Ce n'est qu'en avril 1878 que le cahier
des charges mentionnera l'adjudication
de la construction du nouvel édifice
religieux à l'entreprise Jean-Pierre
NOURDIN de Grandvillers et les travaux
pourront commencer à l'été 1878.
De nombreux matériaux seront d'ailleurs
directement extraits à proximité du
site ; ainsi on peut voir encore aujourd'hui
un trou de carrière dans la propriété de
monsieur Joël Bastien. L'architecte
PERRON supervisera l'intégralité de cet ouvrage qui durera une bonne année…
Le corps de Joseph ETIENNE repose quand même dans la nouvelle église, dans la chapelle de Saint Romaric, tout près des reliques du saint homme.
C'est Etienne THOMAS qui sera le curé de la nouvelle église (de 1877 à 1892) et c'est à lui qu'incombera la délicate tâche d'installer le nouvel édifice, de meubler et financer de multiples travaux de finition et d'embellissement.

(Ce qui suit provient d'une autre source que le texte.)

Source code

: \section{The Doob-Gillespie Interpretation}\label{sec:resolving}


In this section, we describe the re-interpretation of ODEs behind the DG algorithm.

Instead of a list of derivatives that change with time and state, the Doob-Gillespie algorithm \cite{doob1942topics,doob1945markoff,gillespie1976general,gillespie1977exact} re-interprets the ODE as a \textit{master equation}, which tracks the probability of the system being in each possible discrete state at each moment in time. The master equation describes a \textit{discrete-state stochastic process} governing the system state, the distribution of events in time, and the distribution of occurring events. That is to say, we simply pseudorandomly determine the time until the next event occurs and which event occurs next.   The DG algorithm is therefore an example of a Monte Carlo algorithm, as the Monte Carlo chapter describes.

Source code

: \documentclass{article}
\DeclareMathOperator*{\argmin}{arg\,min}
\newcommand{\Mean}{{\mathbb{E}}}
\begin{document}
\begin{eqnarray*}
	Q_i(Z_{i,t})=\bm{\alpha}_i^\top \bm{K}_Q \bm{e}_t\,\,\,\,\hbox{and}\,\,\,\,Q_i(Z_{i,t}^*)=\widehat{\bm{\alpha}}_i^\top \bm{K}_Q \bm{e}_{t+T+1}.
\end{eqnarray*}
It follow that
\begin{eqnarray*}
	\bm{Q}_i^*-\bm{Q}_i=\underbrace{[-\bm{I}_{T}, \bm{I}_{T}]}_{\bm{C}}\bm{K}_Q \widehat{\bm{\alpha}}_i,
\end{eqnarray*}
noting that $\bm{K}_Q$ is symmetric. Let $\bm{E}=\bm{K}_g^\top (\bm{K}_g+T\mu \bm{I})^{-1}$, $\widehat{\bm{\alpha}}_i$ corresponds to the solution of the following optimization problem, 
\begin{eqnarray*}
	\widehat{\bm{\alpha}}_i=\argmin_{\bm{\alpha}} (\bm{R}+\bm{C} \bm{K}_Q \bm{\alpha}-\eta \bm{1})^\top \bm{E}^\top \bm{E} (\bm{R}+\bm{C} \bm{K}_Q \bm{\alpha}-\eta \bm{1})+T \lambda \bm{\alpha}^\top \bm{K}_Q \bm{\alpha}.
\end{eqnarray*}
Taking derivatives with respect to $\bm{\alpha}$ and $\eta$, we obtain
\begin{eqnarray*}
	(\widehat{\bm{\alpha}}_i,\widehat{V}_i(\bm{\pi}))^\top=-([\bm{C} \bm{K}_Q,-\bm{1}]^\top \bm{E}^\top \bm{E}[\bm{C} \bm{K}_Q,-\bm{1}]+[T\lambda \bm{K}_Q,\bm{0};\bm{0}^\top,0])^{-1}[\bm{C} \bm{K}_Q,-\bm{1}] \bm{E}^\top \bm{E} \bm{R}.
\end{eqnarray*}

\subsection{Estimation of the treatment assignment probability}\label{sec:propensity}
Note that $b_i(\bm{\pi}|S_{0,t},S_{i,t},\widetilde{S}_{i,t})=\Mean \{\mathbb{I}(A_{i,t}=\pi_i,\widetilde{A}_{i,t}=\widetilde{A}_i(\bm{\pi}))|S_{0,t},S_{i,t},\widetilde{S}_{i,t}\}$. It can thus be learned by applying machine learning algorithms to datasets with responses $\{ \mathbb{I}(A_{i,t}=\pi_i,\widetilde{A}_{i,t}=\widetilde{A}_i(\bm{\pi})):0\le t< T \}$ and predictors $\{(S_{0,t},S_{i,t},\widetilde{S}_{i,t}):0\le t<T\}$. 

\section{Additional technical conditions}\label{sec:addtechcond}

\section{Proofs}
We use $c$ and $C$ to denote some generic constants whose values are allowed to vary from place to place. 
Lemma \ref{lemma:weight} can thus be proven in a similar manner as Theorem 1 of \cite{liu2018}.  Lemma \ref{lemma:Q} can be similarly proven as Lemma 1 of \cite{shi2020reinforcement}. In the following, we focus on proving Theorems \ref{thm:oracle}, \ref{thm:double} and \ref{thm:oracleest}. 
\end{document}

Ainsi par exemple, pour obtenir de beaux et nouveaux bancs, l'abbé THOMAS trouvera une riche dame de Sainte-Hélène pour acheter ces mobiliers et le conseil de fabrique versera en compensation une rente viagère à cette généreuse personne…
Bien plus tard, en 1924, la seule partie encore ancienne de l'église, le clocher, verra sa flèche entièrement refaite par Monsieur Emile MARCHAL, ferblantier à Grandvillers, sous la houlette de Monsieur GRANDADAM, architecte à Bruyères. De belles ardoises viendront alors remplacer les bardeaux de chêne usés.
En ce début de vingt-et-unième siècle, l'église de Grandvillers demeure à présent comme l'ont laissée les bâtisseurs de 1879 et comme l'a sans doute rêvé Joseph ETIENNE au soir de sa vie en janvier 1877…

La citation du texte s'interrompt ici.